Owen, an investigator with Western’s Brain and Mind Institute, is currently using the platform to research the impact of COVID-19 on cognitive function of people who have been infected and since recovered.
“Studies like these would not be possible without the system, as it is all Web-based, hosted on cloud servers, can send out reminder emails, and has an easy-to-use interface for participants to complete the tests,” Owen said.
As well as filling a need to help psychologists and neurologists carry out their work, the application is helping to measure the impacts of COVID-19 itself on the brain.
“The data does show that people who have tested positive for COVID have long-term cognitive deficits,” said Owen, a professor at Schulich School of Medicine & Dentistry. “We have heard patients mention brain fog, but now we can actually quantify what that means.”

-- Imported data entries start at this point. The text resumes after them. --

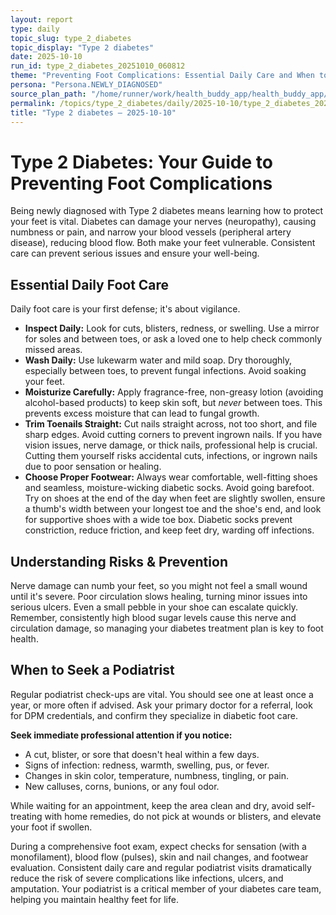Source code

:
 ```yaml
---
layout: report
type: daily
topic_slug: type_2_diabetes
topic_display: "Type 2 diabetes"
date: 2025-10-10
run_id: type_2_diabetes_20251010_060812
theme: "Preventing Foot Complications: Essential Daily Care and When to Seek a Podiatrist"
persona: "Persona.NEWLY_DIAGNOSED"
source_plan_path: "/home/runner/work/health_buddy_app/health_buddy_app/.results/type_2_diabetes/weekly_plan/2025-10-06/plan.json"
permalink: /topics/type_2_diabetes/daily/2025-10-10/type_2_diabetes_20251010_060812/
title: "Type 2 diabetes — 2025-10-10"
---
```


# Type 2 Diabetes: Your Guide to Preventing Foot Complications

Being newly diagnosed with Type 2 diabetes means learning how to protect your feet is vital. Diabetes can damage your nerves (neuropathy), causing numbness or pain, and narrow your blood vessels (peripheral artery disease), reducing blood flow. Both make your feet vulnerable. Consistent care can prevent serious issues and ensure your well-being.

## Essential Daily Foot Care

Daily foot care is your first defense; it's about vigilance.
*   **Inspect Daily:** Look for cuts, blisters, redness, or swelling. Use a mirror for soles and between toes, or ask a loved one to help check commonly missed areas.
*   **Wash Daily:** Use lukewarm water and mild soap. Dry thoroughly, especially between toes, to prevent fungal infections. Avoid soaking your feet.
*   **Moisturize Carefully:** Apply fragrance-free, non-greasy lotion (avoiding alcohol-based products) to keep skin soft, but *never* between toes. This prevents excess moisture that can lead to fungal growth.
*   **Trim Toenails Straight:** Cut nails straight across, not too short, and file sharp edges. Avoid cutting corners to prevent ingrown nails. If you have vision issues, nerve damage, or thick nails, professional help is crucial. Cutting them yourself risks accidental cuts, infections, or ingrown nails due to poor sensation or healing.
*   **Choose Proper Footwear:** Always wear comfortable, well-fitting shoes and seamless, moisture-wicking diabetic socks. Avoid going barefoot. Try on shoes at the end of the day when feet are slightly swollen, ensure a thumb's width between your longest toe and the shoe's end, and look for supportive shoes with a wide toe box. Diabetic socks prevent constriction, reduce friction, and keep feet dry, warding off infections.

## Understanding Risks & Prevention

Nerve damage can numb your feet, so you might not feel a small wound until it's severe. Poor circulation slows healing, turning minor issues into serious ulcers. Even a small pebble in your shoe can escalate quickly. Remember, consistently high blood sugar levels cause this nerve and circulation damage, so managing your diabetes treatment plan is key to foot health.

## When to Seek a Podiatrist

Regular podiatrist check-ups are vital. You should see one at least once a year, or more often if advised. Ask your primary doctor for a referral, look for DPM credentials, and confirm they specialize in diabetic foot care.

**Seek immediate professional attention if you notice:**
*   A cut, blister, or sore that doesn't heal within a few days.
*   Signs of infection: redness, warmth, swelling, pus, or fever.
*   Changes in skin color, temperature, numbness, tingling, or pain.
*   New calluses, corns, bunions, or any foul odor.

While waiting for an appointment, keep the area clean and dry, avoid self-treating with home remedies, do not pick at wounds or blisters, and elevate your foot if swollen.

During a comprehensive foot exam, expect checks for sensation (with a monofilament), blood flow (pulses), skin and nail changes, and footwear evaluation. Consistent daily care and regular podiatrist visits dramatically reduce the risk of severe complications like infections, ulcers, and amputation. Your podiatrist is a critical member of your diabetes care team, helping you maintain healthy feet for life.
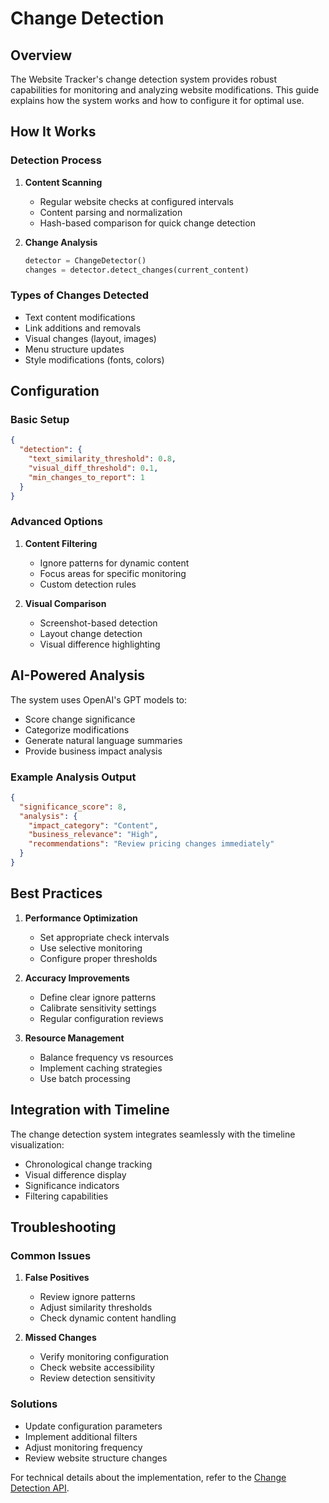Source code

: # Change Detection

## Overview

The Website Tracker's change detection system provides robust capabilities for monitoring and analyzing website modifications. This guide explains how the system works and how to configure it for optimal use.

## How It Works

### Detection Process

1. **Content Scanning**
   - Regular website checks at configured intervals
   - Content parsing and normalization
   - Hash-based comparison for quick change detection

2. **Change Analysis**
   ```python
   detector = ChangeDetector()
   changes = detector.detect_changes(current_content)
   ```

### Types of Changes Detected

- Text content modifications
- Link additions and removals
- Visual changes (layout, images)
- Menu structure updates
- Style modifications (fonts, colors)

## Configuration

### Basic Setup

```json
{
  "detection": {
    "text_similarity_threshold": 0.8,
    "visual_diff_threshold": 0.1,
    "min_changes_to_report": 1
  }
}
```

### Advanced Options

1. **Content Filtering**
   - Ignore patterns for dynamic content
   - Focus areas for specific monitoring
   - Custom detection rules

2. **Visual Comparison**
   - Screenshot-based detection
   - Layout change detection
   - Visual difference highlighting

## AI-Powered Analysis

The system uses OpenAI's GPT models to:
- Score change significance
- Categorize modifications
- Generate natural language summaries
- Provide business impact analysis

### Example Analysis Output

```json
{
  "significance_score": 8,
  "analysis": {
    "impact_category": "Content",
    "business_relevance": "High",
    "recommendations": "Review pricing changes immediately"
  }
}
```

## Best Practices

1. **Performance Optimization**
   - Set appropriate check intervals
   - Use selective monitoring
   - Configure proper thresholds

2. **Accuracy Improvements**
   - Define clear ignore patterns
   - Calibrate sensitivity settings
   - Regular configuration reviews

3. **Resource Management**
   - Balance frequency vs resources
   - Implement caching strategies
   - Use batch processing

## Integration with Timeline

The change detection system integrates seamlessly with the timeline visualization:
- Chronological change tracking
- Visual difference display
- Significance indicators
- Filtering capabilities

## Troubleshooting

### Common Issues

1. **False Positives**
   - Review ignore patterns
   - Adjust similarity thresholds
   - Check dynamic content handling

2. **Missed Changes**
   - Verify monitoring configuration
   - Check website accessibility
   - Review detection sensitivity

### Solutions

- Update configuration parameters
- Implement additional filters
- Adjust monitoring frequency
- Review website structure changes

For technical details about the implementation, refer to the [Change Detection API](../api/change-detection.md).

According to the data collected, COVID patients’ short-term memory is not affected, but their reasoning and problem-solving capabilities have been hampered by the virus. They may struggle to think quickly, taking longer to make decisions or resolve issues. The severity and duration of the infection also affect its impact on cognitive functions.
The platform can help with the flood of mental-health cases arising from the pandemic and its safety protocols, as well as being a tool for neurologists to swiftly diagnose cognitive decline in an aging population, Owen said: “There are not enough psychologists and neurologists to satisfy the need. If clinicians can use a 15-minute online test and get an answer for their patient on their memory or cognitive function they can efficiently triage them and direct them to the appropriate treatment.”
Cambridge Brain Sciences is expecting to grow significantly over the next several years by continuing to seize on rapidly growing markets in the U.S., as well as Canada, Europe and Asia. It recently received a substantial investment from an existing investor and strategic partner to fund this growth.
Lipton said the goal is to become the leader in cognitive assessment platforms, and continue to integrate other tools and resources for clinicians, especially in the mental-health sphere.
Owen will give a talk about his most recent research, COVID-19’s impact on cognitive abilities, next month at the Innovation Ambassadors Showcase: COVID-19’s Impact on the Innovation Ecosystem. The event includes Owen’s keynote presentation followed by panel discussions from researchers and entrepreneurial alumni across Western about how they pivoted during the pandemic.